[Source texts of formatted documents]
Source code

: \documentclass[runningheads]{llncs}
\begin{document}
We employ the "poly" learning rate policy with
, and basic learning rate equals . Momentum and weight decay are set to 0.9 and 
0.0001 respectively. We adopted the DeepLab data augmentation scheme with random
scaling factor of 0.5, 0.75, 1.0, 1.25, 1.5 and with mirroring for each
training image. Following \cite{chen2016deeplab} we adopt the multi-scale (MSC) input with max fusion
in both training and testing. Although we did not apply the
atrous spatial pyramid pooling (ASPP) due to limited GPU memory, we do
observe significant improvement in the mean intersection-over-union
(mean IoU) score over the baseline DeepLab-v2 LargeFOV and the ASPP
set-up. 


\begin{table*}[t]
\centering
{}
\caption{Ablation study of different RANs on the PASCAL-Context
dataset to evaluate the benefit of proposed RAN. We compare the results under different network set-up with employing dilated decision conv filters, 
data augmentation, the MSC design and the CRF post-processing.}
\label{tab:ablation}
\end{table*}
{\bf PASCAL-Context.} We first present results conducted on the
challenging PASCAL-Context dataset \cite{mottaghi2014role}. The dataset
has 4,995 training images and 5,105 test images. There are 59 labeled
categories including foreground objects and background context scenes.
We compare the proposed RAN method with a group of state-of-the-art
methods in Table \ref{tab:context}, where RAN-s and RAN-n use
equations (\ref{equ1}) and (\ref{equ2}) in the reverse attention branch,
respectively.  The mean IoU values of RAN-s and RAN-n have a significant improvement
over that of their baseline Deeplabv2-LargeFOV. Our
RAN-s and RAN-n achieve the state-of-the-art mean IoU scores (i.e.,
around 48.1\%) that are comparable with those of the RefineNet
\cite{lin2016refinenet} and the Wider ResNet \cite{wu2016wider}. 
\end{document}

### Problem statement
Go through the entries above and write each one out exactly.

### Solved exercise
Source code

: \documentclass[runningheads]{llncs}
\begin{document}
We employ the "poly" learning rate policy with
, and basic learning rate equals . Momentum and weight decay are set to 0.9 and 
0.0001 respectively. We adopted the DeepLab data augmentation scheme with random
scaling factor of 0.5, 0.75, 1.0, 1.25, 1.5 and with mirroring for each
training image. Following \cite{chen2016deeplab} we adopt the multi-scale (MSC) input with max fusion
in both training and testing. Although we did not apply the
atrous spatial pyramid pooling (ASPP) due to limited GPU memory, we do
observe significant improvement in the mean intersection-over-union
(mean IoU) score over the baseline DeepLab-v2 LargeFOV and the ASPP
set-up. 


\begin{table*}[t]
\centering
{}
\caption{Ablation study of different RANs on the PASCAL-Context
dataset to evaluate the benefit of proposed RAN. We compare the results under different network set-up with employing dilated decision conv filters, 
data augmentation, the MSC design and the CRF post-processing.}
\label{tab:ablation}
\end{table*}
{\bf PASCAL-Context.} We first present results conducted on the
challenging PASCAL-Context dataset \cite{mottaghi2014role}. The dataset
has 4,995 training images and 5,105 test images. There are 59 labeled
categories including foreground objects and background context scenes.
We compare the proposed RAN method with a group of state-of-the-art
methods in Table \ref{tab:context}, where RAN-s and RAN-n use
equations (\ref{equ1}) and (\ref{equ2}) in the reverse attention branch,
respectively.  The mean IoU values of RAN-s and RAN-n have a significant improvement
over that of their baseline Deeplabv2-LargeFOV. Our
RAN-s and RAN-n achieve the state-of-the-art mean IoU scores (i.e.,
around 48.1\%) that are comparable with those of the RefineNet
\cite{lin2016refinenet} and the Wider ResNet \cite{wu2016wider}. 
\end{document}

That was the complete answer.